Razoável, a minha colecção.
Não tenho nada contra os homens a não ser no que se refere
às mulheres.
E não me excluo: fui cobarde, idiota, desonesto.
Fui
(espero que não
muitas vezes)
rasca.
Volta e meia surge-me na cabeça uma frase de Conrad em que
ele comenta que tudo o que a vida nos pode dar é um certo conhecimento dela que
chega tarde demais.
Resta-me esperar que ainda não seja tarde para mim.
A partir de certa altura deixa-se de se jogar às cartas
connosco mesmos e de fazer batota com os outros.
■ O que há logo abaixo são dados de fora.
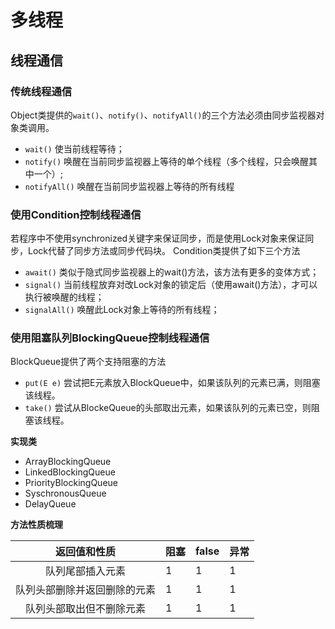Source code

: # 多线程
## 线程通信
### 传统线程通信
Object类提供的```wait()```、```notify()```、```notifyAll()```的三个方法必须由同步监视器对象类调用。
- ```wait()```
	使当前线程等待；
- ```notify()```
	唤醒在当前同步监视器上等待的单个线程（多个线程，只会唤醒其中一个）;
- ```notifyAll()```
	唤醒在当前同步监视器上等待的所有线程

### 使用Condition控制线程通信
若程序中不使用synchronized关键字来保证同步，而是使用Lock对象来保证同步，Lock代替了同步方法或同步代码块。
Condition类提供了如下三个方法
+ ```await()```
	类似于隐式同步监视器上的wait()方法，该方法有更多的变体方式；
+ ```signal()```
	当前线程放弃对改Lock对象的锁定后（使用await()方法），才可以执行被唤醒的线程；
+ ```signalAll()```
	唤醒此Lock对象上等待的所有线程；

### 使用阻塞队列BlockingQueue控制线程通信
BlockQueue提供了两个支持阻塞的方法
+ ```put(E e)```
	尝试把E元素放入BlockQueue中，如果该队列的元素已满，则阻塞该线程。
+ ```take()```
	尝试从BlockeQueue的头部取出元素，如果该队列的元素已空，则阻塞该线程。
	
**实现类**
- ArrayBlockingQueue
- LinkedBlockingQueue
- PriorityBlockingQueue
- SyschronousQueue
- DelayQueue
	
**方法性质梳理**
	
	

返回值和性质|阻塞|false|异常
:-:|:-|:-|:-
队列尾部插入元素|1|1|1
队列头部删除并返回删除的元素|1|1|1
队列头部取出但不删除元素|1|1|1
O problema não está em ti, está em mim, que extraordinária
treta.
Como os elogios que vêm logo depois: és inteligente, és
sensível, és boa, és generosa, oxalá encontres etc., que mulher não ouviu
bugigangas destas?
Uma amiga contou-me que o marido iniciou o discurso habitual
- Mereces melhor que
eu
levou como resposta
- Pois mereço. Rua.
Enfim, mais ou menos isto, e estou a ver a cara dele à
banda.
Nem uma lágrima para amostra. Rua.
A mesma lágrima para amostra. Rua.
A mesma amiga para uma amiga sua
- O que faço às
cartas de amor que me escreveu?
e a amiga sua
- Manda-lhas. Pode
ser que lhe façam falta.
Fazem de certeza: é só copiar mudando o nome.
Perguntei à minha amiga
- E depois de ele se
ir embora?
- Depois chorei um
bocado e passou-me.
Ontem jantámos juntos.
Fumámos um cigarro no automóvel dela, fui para casa e
comecei a escrever isto.
Palavra de honra que na janela uma árvore a sorrir-me.
Podem não acreditar mas uma árvore a sorrir-me.